One thing we can do is to reduce the amount of points that we invert. These representative points are known as inducing points. This results in the Nyström approximation which changes our likelihood term from $\log p(y|X,\theta)$ to:

$\log \mathcal{N}(y | 0, K + \sigma^2I) \approx \log \mathcal{N}(y | 0, \tilde{K} + \sigma^2I)$

Notice how we haven't actually changing our formulation because we still have to calculate the inverse of $\tilde{K}$ which is $\mathbb{R}^{N \times N}$ . Using the Woodbury matrix identity for the kernel approximation form (Sherman-Morrison Formula):

$(\tilde{K} + \sigma^2 I)^{-1}=\sigma^{-2}I - \sigma^{-4}K_z(K_{zz}+\sigma^{-2}K_z^{\top}K_z)^{-1}K_z^{\top}$

Now the matrix that we need to invert is $(K_{zz}+\sigma^{-2}K_z^{\top}K_z)^{-1}$ which is $(M \times M)$ which is considerably smaller if $M << N$ . So the overall computational complexity reduces from $\mathcal{O}(N^3)$ to $\mathcal{O}(MN^2)$ where $M<<N$ $\mathcal{O}(NM^2)$ .

Method 2 - Black-Box Matrix-Matrix (BBMM)¶

This uses good ol' matrix multiplication strategies that you saw in your numerical methods class but perhaps never paid attention to. It uses a modified batched version of the conjugate gradients for the most expensive parts of the algorithm. It also uses preconditioning strategies to speed up the convergence. So remember, GPU acceleration is powerful because it's comprised of many cores that utilize matrix multiplication. So this is why this is much faster and it scales in the settings of GPUs. So the overall computational complexity reduces from $\mathcal{O}(N^3)$ to $\mathcal{O}(N^2)$ .
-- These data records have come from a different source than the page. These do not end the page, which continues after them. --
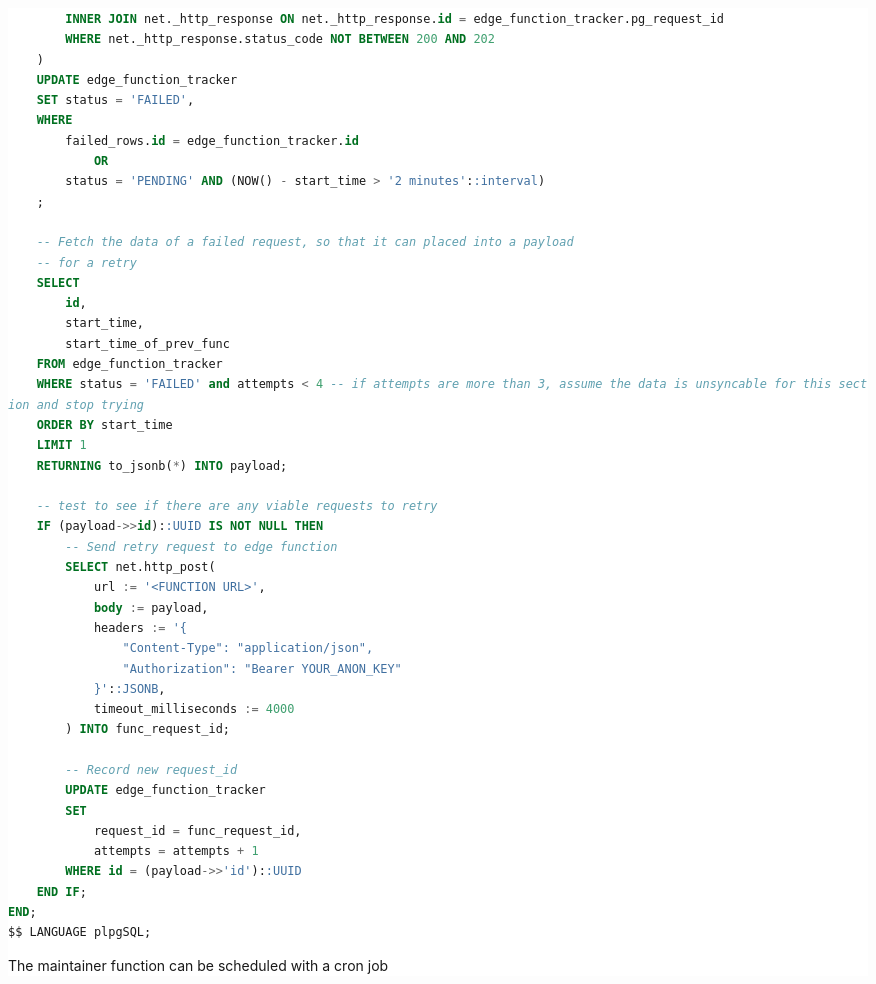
 ```sql
        INNER JOIN net._http_response ON net._http_response.id = edge_function_tracker.pg_request_id
        WHERE net._http_response.status_code NOT BETWEEN 200 AND 202
    )
    UPDATE edge_function_tracker
    SET status = 'FAILED',
    WHERE 
        failed_rows.id = edge_function_tracker.id
            OR
        status = 'PENDING' AND (NOW() - start_time > '2 minutes'::interval)
    ;

    -- Fetch the data of a failed request, so that it can placed into a payload
    -- for a retry
    SELECT 
        id,
        start_time,
        start_time_of_prev_func
    FROM edge_function_tracker
    WHERE status = 'FAILED' and attempts < 4 -- if attempts are more than 3, assume the data is unsyncable for this section and stop trying
    ORDER BY start_time
    LIMIT 1
    RETURNING to_jsonb(*) INTO payload;

    -- test to see if there are any viable requests to retry
    IF (payload->>id)::UUID IS NOT NULL THEN
        -- Send retry request to edge function
        SELECT net.http_post(
            url := '<FUNCTION URL>',
            body := payload,
            headers := '{
                "Content-Type": "application/json", 
                "Authorization": "Bearer YOUR_ANON_KEY"
            }'::JSONB,
            timeout_milliseconds := 4000
        ) INTO func_request_id;

        -- Record new request_id
        UPDATE edge_function_tracker
        SET 
            request_id = func_request_id,
            attempts = attempts + 1
        WHERE id = (payload->>'id')::UUID
    END IF;
END;
$$ LANGUAGE plpgSQL;
```
    
The maintainer function can be scheduled with a cron job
Below, let's see how these methods do in approximating a 1D dataset in terms of speed.

Data¶

Let's generate a more complex example which would definitely require more than 25 data points to capture. (OK, Maybe not 10K but enough)...

$f(x) = \sin(3\pi x) + \frac{1}{3}\sin(9\pi x) + \frac{1}{2} \sin(7 \pi x)$

Code

n_samples = 10_000

def f(x):
    return np.sin(x * 3 * 3.14) + 0.3 * np.cos(x * 9 * 3.14) + 0.5 * np.sin(x * 7 * 3.14)

X = np.linspace(-1.1, 1.1, n_samples)
X_plot = np.linspace(- 1.3, 1.3, 100)[:, np.newaxis]
y =  f(X) + 0.2 * rng.randn(X.shape[0])

X, y = X[:, np.newaxis], y[:, np.newaxis]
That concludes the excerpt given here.